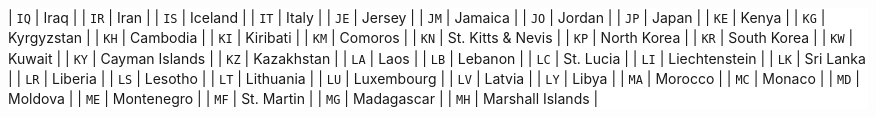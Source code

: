 | `IQ` | Iraq |
| `IR` | Iran |
| `IS` | Iceland |
| `IT` | Italy |
| `JE` | Jersey |
| `JM` | Jamaica |
| `JO` | Jordan |
| `JP` | Japan |
| `KE` | Kenya |
| `KG` | Kyrgyzstan |
| `KH` | Cambodia |
| `KI` | Kiribati |
| `KM` | Comoros |
| `KN` | St. Kitts & Nevis |
| `KP` | North Korea |
| `KR` | South Korea |
| `KW` | Kuwait |
| `KY` | Cayman Islands |
| `KZ` | Kazakhstan |
| `LA` | Laos |
| `LB` | Lebanon |
| `LC` | St. Lucia |
| `LI` | Liechtenstein |
| `LK` | Sri Lanka |
| `LR` | Liberia |
| `LS` | Lesotho |
| `LT` | Lithuania |
| `LU` | Luxembourg |
| `LV` | Latvia |
| `LY` | Libya |
| `MA` | Morocco |
| `MC` | Monaco |
| `MD` | Moldova |
| `ME` | Montenegro |
| `MF` | St. Martin |
| `MG` | Madagascar |
| `MH` | Marshall Islands |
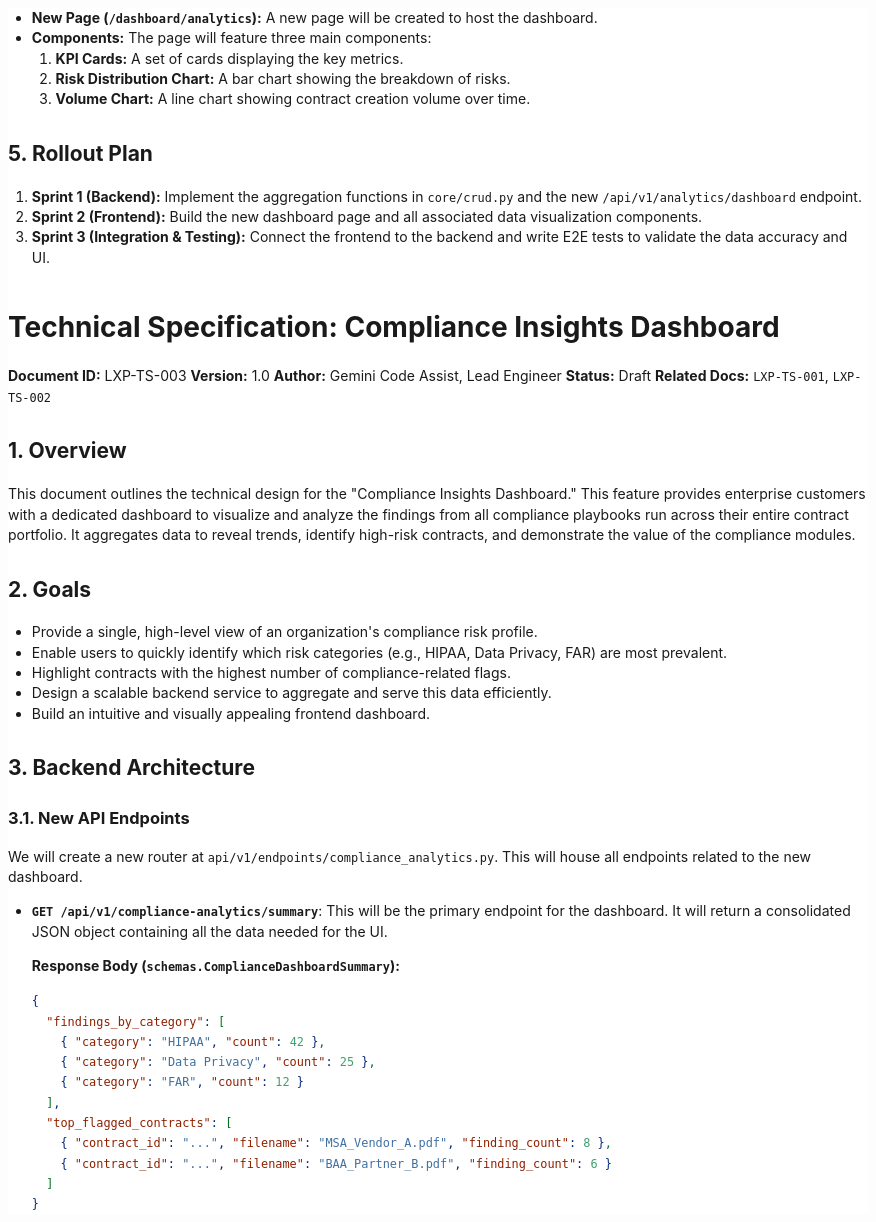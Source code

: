 *   **New Page (`/dashboard/analytics`):** A new page will be created to host the dashboard.
*   **Components:** The page will feature three main components:
    1.  **KPI Cards:** A set of cards displaying the key metrics.
    2.  **Risk Distribution Chart:** A bar chart showing the breakdown of risks.
    3.  **Volume Chart:** A line chart showing contract creation volume over time.

## 5. Rollout Plan

1.  **Sprint 1 (Backend):** Implement the aggregation functions in `core/crud.py` and the new `/api/v1/analytics/dashboard` endpoint.
2.  **Sprint 2 (Frontend):** Build the new dashboard page and all associated data visualization components.
3.  **Sprint 3 (Integration & Testing):** Connect the frontend to the backend and write E2E tests to validate the data accuracy and UI.
# Technical Specification: Compliance Insights Dashboard

**Document ID:** LXP-TS-003
**Version:** 1.0
**Author:** Gemini Code Assist, Lead Engineer
**Status:** Draft
**Related Docs:** `LXP-TS-001`, `LXP-TS-002`

## 1. Overview

This document outlines the technical design for the "Compliance Insights Dashboard." This feature provides enterprise customers with a dedicated dashboard to visualize and analyze the findings from all compliance playbooks run across their entire contract portfolio. It aggregates data to reveal trends, identify high-risk contracts, and demonstrate the value of the compliance modules.

## 2. Goals

*   Provide a single, high-level view of an organization's compliance risk profile.
*   Enable users to quickly identify which risk categories (e.g., HIPAA, Data Privacy, FAR) are most prevalent.
*   Highlight contracts with the highest number of compliance-related flags.
*   Design a scalable backend service to aggregate and serve this data efficiently.
*   Build an intuitive and visually appealing frontend dashboard.

## 3. Backend Architecture

### 3.1. New API Endpoints

We will create a new router at `api/v1/endpoints/compliance_analytics.py`. This will house all endpoints related to the new dashboard.

*   **`GET /api/v1/compliance-analytics/summary`**: This will be the primary endpoint for the dashboard. It will return a consolidated JSON object containing all the data needed for the UI.

    **Response Body (`schemas.ComplianceDashboardSummary`):**
    ```json
    {
      "findings_by_category": [
        { "category": "HIPAA", "count": 42 },
        { "category": "Data Privacy", "count": 25 },
        { "category": "FAR", "count": 12 }
      ],
      "top_flagged_contracts": [
        { "contract_id": "...", "filename": "MSA_Vendor_A.pdf", "finding_count": 8 },
        { "contract_id": "...", "filename": "BAA_Partner_B.pdf", "finding_count": 6 }
      ]
    }
    ```
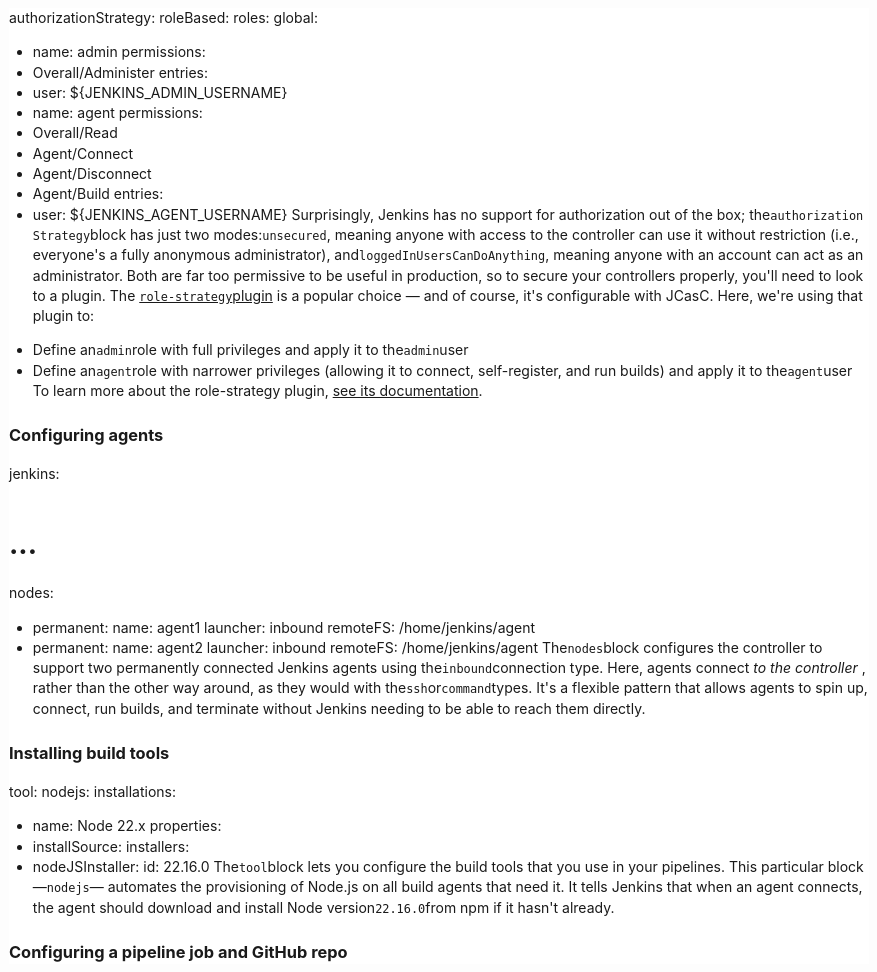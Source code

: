 authorizationStrategy:
roleBased:
roles:
global:
- name: admin
permissions:
- Overall/Administer
entries:
- user: ${JENKINS_ADMIN_USERNAME}
- name: agent
permissions:
- Overall/Read
- Agent/Connect
- Agent/Disconnect
- Agent/Build
entries:
- user: ${JENKINS_AGENT_USERNAME}
Surprisingly, Jenkins has no support for authorization out of the box; the`authorizationStrategy`block has just two modes:`unsecured`, meaning anyone with access to the controller can use it without restriction (i.e., everyone's a fully anonymous administrator), and`loggedInUsersCanDoAnything`, meaning anyone with an account can act as an administrator. Both are far too permissive to be useful in production, so to secure your controllers properly, you'll need to look to a plugin.
The [`role-strategy`plugin](https://plugins.jenkins.io/role-strategy/) is a popular choice — and of course, it's configurable with JCasC. Here, we're using that plugin to:
* Define an`admin`role with full privileges and apply it to the`admin`user
* Define an`agent`role with narrower privileges (allowing it to connect, self-register, and run builds) and apply it to the`agent`user
To learn more about the role-strategy plugin, [see its documentation](https://plugins.jenkins.io/role-strategy/).
### Configuring agents
jenkins:
# ...
nodes:
- permanent:
name: agent1
launcher: inbound
remoteFS: /home/jenkins/agent
- permanent:
name: agent2
launcher: inbound
remoteFS: /home/jenkins/agent
The`nodes`block configures the controller to support two permanently connected Jenkins agents using the`inbound`connection type. Here, agents connect _to the controller_ , rather than the other way around, as they would with the`ssh`or`command`types. It's a flexible pattern that allows agents to spin up, connect, run builds, and terminate without Jenkins needing to be able to reach them directly.
### Installing build tools
tool:
nodejs:
installations:
- name: Node 22.x
properties:
- installSource:
installers:
- nodeJSInstaller:
id: 22.16.0
The`tool`block lets you configure the build tools that you use in your pipelines. This particular block —`nodejs`— automates the provisioning of Node.js on all build agents that need it. It tells Jenkins that when an agent connects, the agent should download and install Node version`22.16.0`from npm if it hasn't already.
### Configuring a pipeline job and GitHub repo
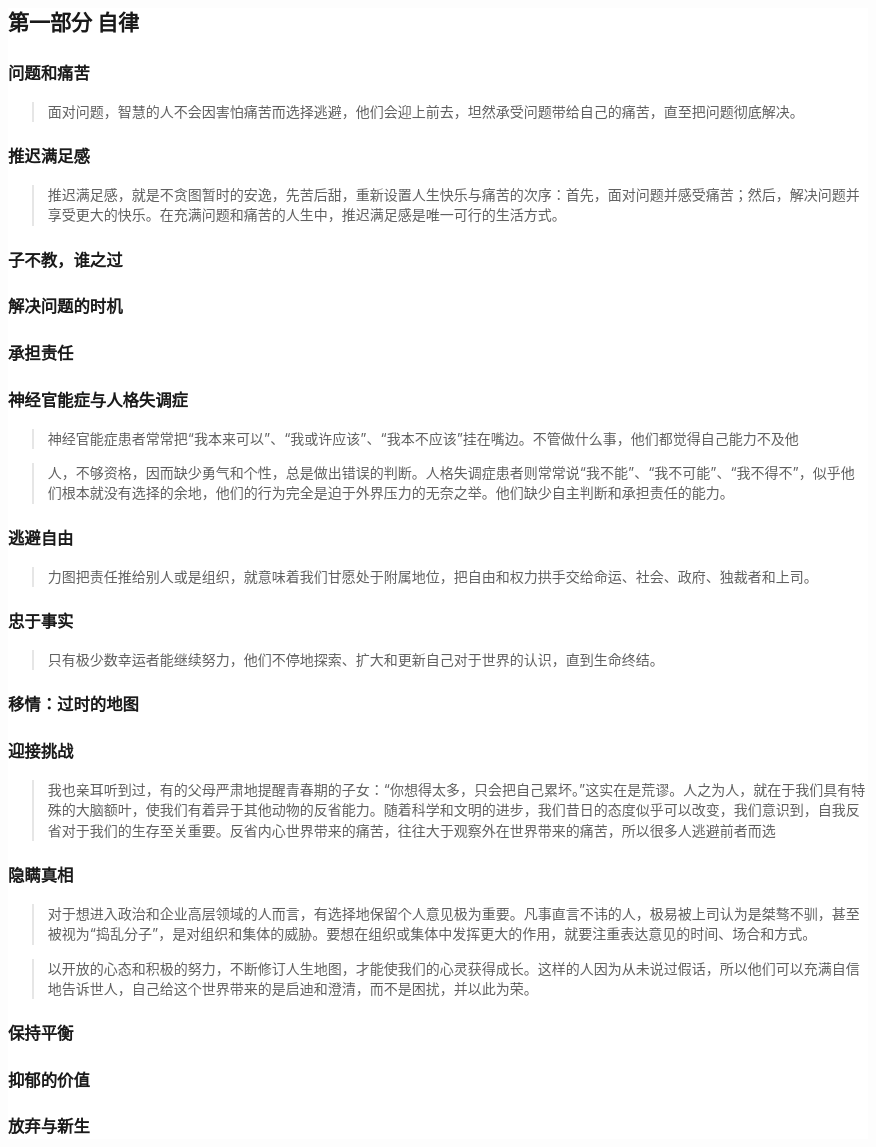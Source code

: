 ## 第一部分 自律

### 问题和痛苦

> 面对问题，智慧的人不会因害怕痛苦而选择逃避，他们会迎上前去，坦然承受问题带给自己的痛苦，直至把问题彻底解决。

### 推迟满足感

> 推迟满足感，就是不贪图暂时的安逸，先苦后甜，重新设置人生快乐与痛苦的次序：首先，面对问题并感受痛苦；然后，解决问题并享受更大的快乐。在充满问题和痛苦的人生中，推迟满足感是唯一可行的生活方式。

### 子不教，谁之过

### 解决问题的时机

### 承担责任

### 神经官能症与人格失调症

> 神经官能症患者常常把“我本来可以”、“我或许应该”、“我本不应该”挂在嘴边。不管做什么事，他们都觉得自己能力不及他

> 人，不够资格，因而缺少勇气和个性，总是做出错误的判断。人格失调症患者则常常说“我不能”、“我不可能”、“我不得不”，似乎他们根本就没有选择的余地，他们的行为完全是迫于外界压力的无奈之举。他们缺少自主判断和承担责任的能力。

### 逃避自由

> 力图把责任推给别人或是组织，就意味着我们甘愿处于附属地位，把自由和权力拱手交给命运、社会、政府、独裁者和上司。

### 忠于事实

> 只有极少数幸运者能继续努力，他们不停地探索、扩大和更新自己对于世界的认识，直到生命终结。

### 移情：过时的地图

### 迎接挑战

> 我也亲耳听到过，有的父母严肃地提醒青春期的子女：“你想得太多，只会把自己累坏。”这实在是荒谬。人之为人，就在于我们具有特殊的大脑额叶，使我们有着异于其他动物的反省能力。随着科学和文明的进步，我们昔日的态度似乎可以改变，我们意识到，自我反省对于我们的生存至关重要。反省内心世界带来的痛苦，往往大于观察外在世界带来的痛苦，所以很多人逃避前者而选

### 隐瞒真相

> 对于想进入政治和企业高层领域的人而言，有选择地保留个人意见极为重要。凡事直言不讳的人，极易被上司认为是桀骜不驯，甚至被视为“捣乱分子”，是对组织和集体的威胁。要想在组织或集体中发挥更大的作用，就要注重表达意见的时间、场合和方式。

> 以开放的心态和积极的努力，不断修订人生地图，才能使我们的心灵获得成长。这样的人因为从未说过假话，所以他们可以充满自信地告诉世人，自己给这个世界带来的是启迪和澄清，而不是困扰，并以此为荣。

### 保持平衡

### 抑郁的价值

### 放弃与新生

* _Exercise brief_
Wherever a line in the records contains the word "chart", copy that line.

* _Expected output_
    2.  **Risk Distribution Chart:** A bar chart showing the breakdown of risks.
    3.  **Volume Chart:** A line chart showing contract creation volume over time.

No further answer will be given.